La petite Marguerite disait
À la gouvernante, cette nuit-là :
— Gouvernante, si vous m’aimez,
Faites que j’aille coucher avec vous ! —
La gouvernante [1][7] répondit
À la petite Marguerite, quand elle entendit :
— C’est à la table du seigneur que vous souperez,
Et c’est dans son lit que vous coucherez. — (1)[8]
La petite Marguerite disait,
En arrivant dans la chambre :
— Je vois là-bas une pomme jaune,
Si j’avais un couteau, je la pèlerais. —
Rozmelchon, ayant entendu,
Lui donna le choix de trois (couteaux).
Un à manche noir, un à manche blanc,
Et un autre en or jaune soufflé.
C’est celui à manche noir qu’elle a pris,
Et elle se l’est enfoncée dans le cœur !
Quand Rozmelchon se détourna,
La jeune fille était sur la bouche :
— Si je ne craignais de damner mon âme,
Tu ne serais pas allée vierge devant Dieu ! —
Pluzunet, 1867.
- ↑ (1) D’autres versions portent Kergwezennec et Kervezelec. Kervezennec et Kergwezennec ne sont que le même nom, et ils sont tous les deux très-communs en Basse-Bretagne.
- ↑ (1) Ce mot de Lion est le seul dans la pièce qui puisse faire songer à
Duguesclin qui est le héros de la pièce correspondante du Barzaz-Breiz, page 212. - ↑ (1) Il y a sans doute une lacune de deux vers, ici, pour dire qu’elle a pris le couteau à manche noir.
- ↑ Variante :
Il fallait voir Rozmelchon
A la broche, comme un cochon !
- ↑ (1) D’autres versions portent Jord et d’autres Saoz.
- ↑ (1) C’est à tort que le nom de Kernenan ou Kerninon se trouve ici. Ces deux vers sont une interpolation. Kerverzino doit être pour Kerninon, par suite d’une confusion entre deux pièces différentes.
- ↑ (1) Le mot gouarneres, gouvernante, signifie souvent cuisinière dans nos poésies populaires.

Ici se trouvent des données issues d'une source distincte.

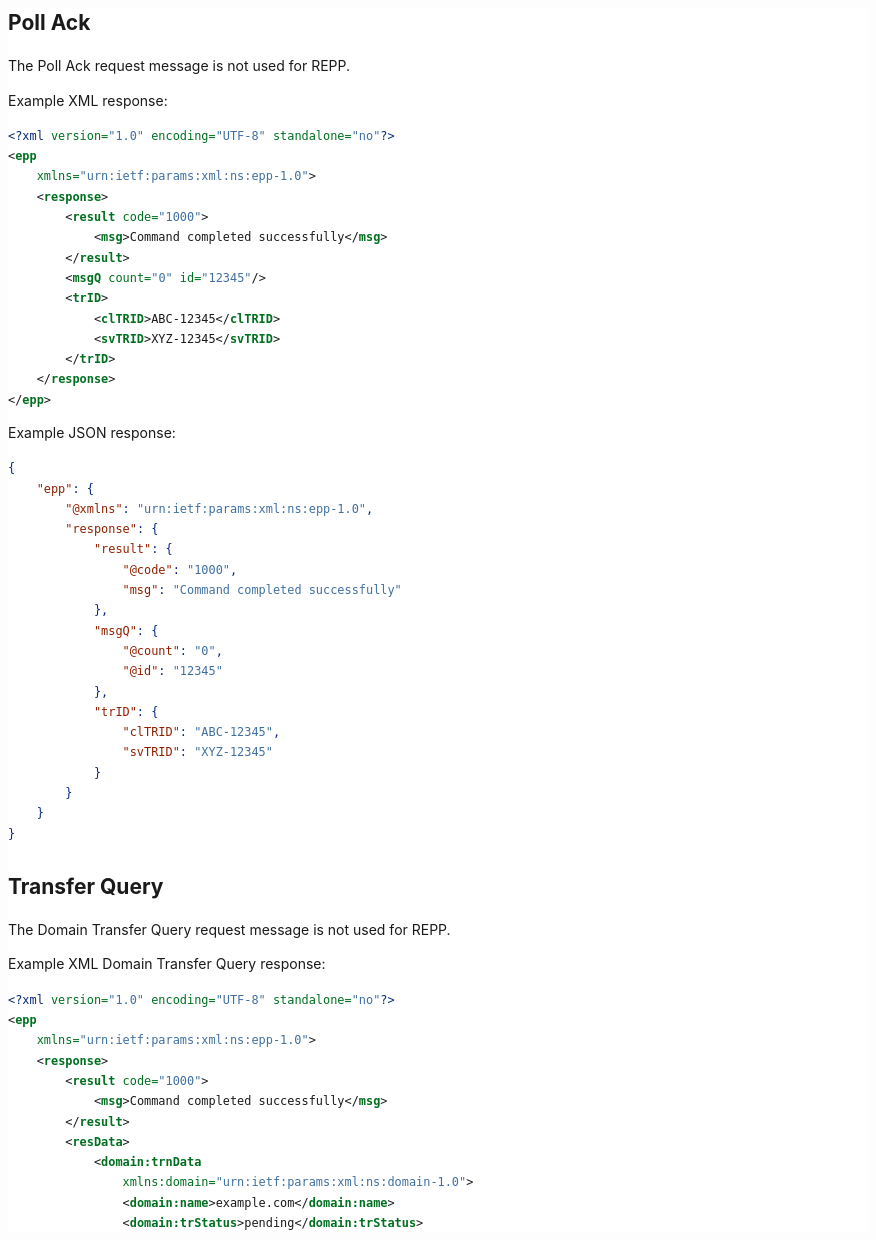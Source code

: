 ## Poll Ack

The Poll Ack request message is not used for REPP.

Example XML response:
```xml
<?xml version="1.0" encoding="UTF-8" standalone="no"?>
<epp
    xmlns="urn:ietf:params:xml:ns:epp-1.0">
    <response>
        <result code="1000">
            <msg>Command completed successfully</msg>
        </result>
        <msgQ count="0" id="12345"/>
        <trID>
            <clTRID>ABC-12345</clTRID>
            <svTRID>XYZ-12345</svTRID>
        </trID>
    </response>
</epp>
```

Example JSON response:

```json
{
    "epp": {
        "@xmlns": "urn:ietf:params:xml:ns:epp-1.0",
        "response": {
            "result": {
                "@code": "1000",
                "msg": "Command completed successfully"
            },
            "msgQ": {
                "@count": "0",
                "@id": "12345"
            },
            "trID": {
                "clTRID": "ABC-12345",
                "svTRID": "XYZ-12345"
            }
        }
    }
}
```


## Transfer Query

The Domain Transfer Query request message is not used for REPP.

Example XML  Domain Transfer Query response:

```xml
<?xml version="1.0" encoding="UTF-8" standalone="no"?>
<epp
    xmlns="urn:ietf:params:xml:ns:epp-1.0">
    <response>
        <result code="1000">
            <msg>Command completed successfully</msg>
        </result>
        <resData>
            <domain:trnData
                xmlns:domain="urn:ietf:params:xml:ns:domain-1.0">
                <domain:name>example.com</domain:name>
                <domain:trStatus>pending</domain:trStatus>
```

- ↑ (1) Tout ce passage est une interpolation, empruntée au gwerz de Markis Trede (Coatredrez) qu’on trouvera plus loin, et où il y a une situation semblable. Nos poètes populaires ne se font pas scrupule d’emprunter 10, 15, 20 vers, pour rendre une situation déjà traitée par un poëte antérieur. Peut-être aussi l’interpolation est-elle du fait de la chanteuse qui me paraît avoir constamment confondu et mélangé ce » deux poèmes, qui offrent beaucoup d’analogie, il est vrai, mais dont les personnages sont cependant tout différents.